According to Mr. Biggar, Turning Point was planned over two days and then quietly launched with an invitation letter on Aug. 25. Word of the campaign spread rapidly online and one week later almost 1,000 people had signed up to host or participate in Turning Point gatherings.

The week of gatherings will bring Canadians together to discuss how they can collaborate to build a shared extra-Parliamentary voice for change on a range of issues, from democratic reforms to rising inequality and climate change.

The event will culminate with a "Post-It" action at constituency offices across the country. Participants will post messages about the reason why they want change on the walls and windows of their MP's offices.

Although individuals that are dissatisfied with the current state of the nation will be more inclined to participate, the campaign is open to all citizens. Everyone has concerns or questions regarding Canada's present and future state of affairs, but without participation you cannot shape either.

The event will culminate with a "Post-It" action at constituency offices across the country. Participants will post messages about the reason why they want change on the walls and windows of their MP's offices.

A Turning Point gathering would be a great way for the Muslim community to unite and discuss their concerns. Muslims disenchanted with Canadian politics can not only seek answers to their concerns but also share their thoughts and ideas with the larger community. Participating in the campaign would give Muslims a good opportunity to meet and exchange views with Canadians of other faiths that yearn for a similar change in the country.

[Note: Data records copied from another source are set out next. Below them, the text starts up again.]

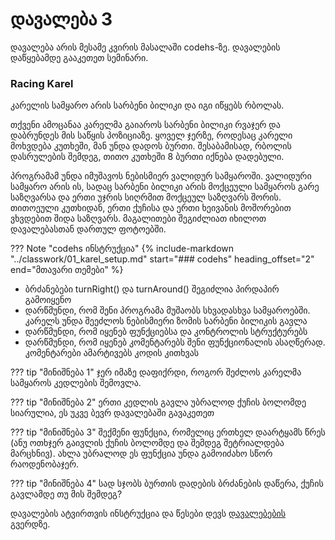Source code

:# დავალება 3

დავალება არის მესამე კვირის მასალაში codehs-ზე. დავალების დაწყებამდე გააკეთეთ სემინარი. 

### Racing Karel
კარელის სამყარო არის სარბენი ბილიკი და იგი იწყებს რბოლას.

თქვენი ამოცანაა კარელმა გაიაროს სარბენი ბილიკი რვაჯერ და დაბრუნდეს მის საწყის პოზიციაზე. ყოველ ჯერზე, როდესაც კარელი მოხვდება კუთხეში, მან უნდა დადოს ბურთი. შესაბამისად, რბოლის დასრულების შემდეგ, თითო კუთხეში 8 ბურთი იქნება დადებული.

პროგრამამ უნდა იმუშავოს ნებისმიერ ვალიდურ სამყაროში. ვალიდური სამყარო არის ის, სადაც სარბენი ბილიკი არის მოქცეული სამყაროს გარე საზღვარსა და ერთი უჯრის სიღრმით მოქცეულ საზღვარს შორის. თითოეული კუთხიდან, ერთი ქუჩისა და ერთი ხეივანის მოშორებით ვხვდებით შიდა საზღვარს. მაგალითები შეგიძლიათ იხილოთ დავალებასთან დართულ ფოტოებში. 

??? Note "codehs ინსტრუქცია"
		{%
		   include-markdown "../classwork/01_karel_setup.md"
		   start="### codehs"
		   heading_offset="2"
		   end="მთავარი თემები"
		%}

- ბრძანებები turnRight() და turnAround() შეგიძლია პირდაპირ გამოიყენო
- დარწმუნდი, რომ შენი პროგრამა მუშაობს სხვადასხვა სამყაროებში. კარელს უნდა შეეძლოს ნებისმიერი ზომის სარბენი ბილიკის გავლა
- დარწმუნდი, რომ იყენებ ფუნქციებსა და კონტროლის სტრუქტურებს
- დარწმუნდი, რომ იყენებ კომენტარებს შენი ფუნქციონალის ასაღწერად. კომენტარები ამარტივებს კოდის კითხვას

??? tip "მინიშნება 1"
	ჯერ იმაზე დაფიქრდი, როგორ შეძლოს კარელმა სამყაროს კედლების შემოვლა.


??? tip "მინიშნება 2"
	ერთი კედლის გავლა უბრალოდ ქუჩის ბოლომდე სიარულია, ეს უკვე ბევრ დავალებაში გავაკეთეთ

??? tip "მინიშნება 3"
	შექმენი ფუნქცია, რომელიც ერთხელ დაარტყამს წრეს (ანუ ოთხჯერ გაივლის ქუჩის ბოლომდე და შემდეგ შეტრიალდება მარცხნივ). ახლა უბრალოდ ეს ფუნქცია უნდა გამოიძახო სწორ რაოდენობაჯერ.


??? tip "მინიშნება 4"
	სად სჯობს ბურთის დადების ბრძანების დაწერა, ქუჩის გავლამდე თუ მის შემდეგ?

დავალების ატვირთვის ინსტრუქცია და წესები დევს [დავალებების][1] გვერდზე.


[1]:	/homework/00_instructions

Will the Turning Point campaign guarantee that our voices are heard and that change will follow? Maybe not. But the first step is getting the attention of our politicians and letting them know that they work for us, and not the other way around.

"This moment goes beyond any one party," said Mr. Biggar. "This is about taking responsibility. The time is calling for us to be ambitious in our goals, and humble in our recognition that we can only get there by working together."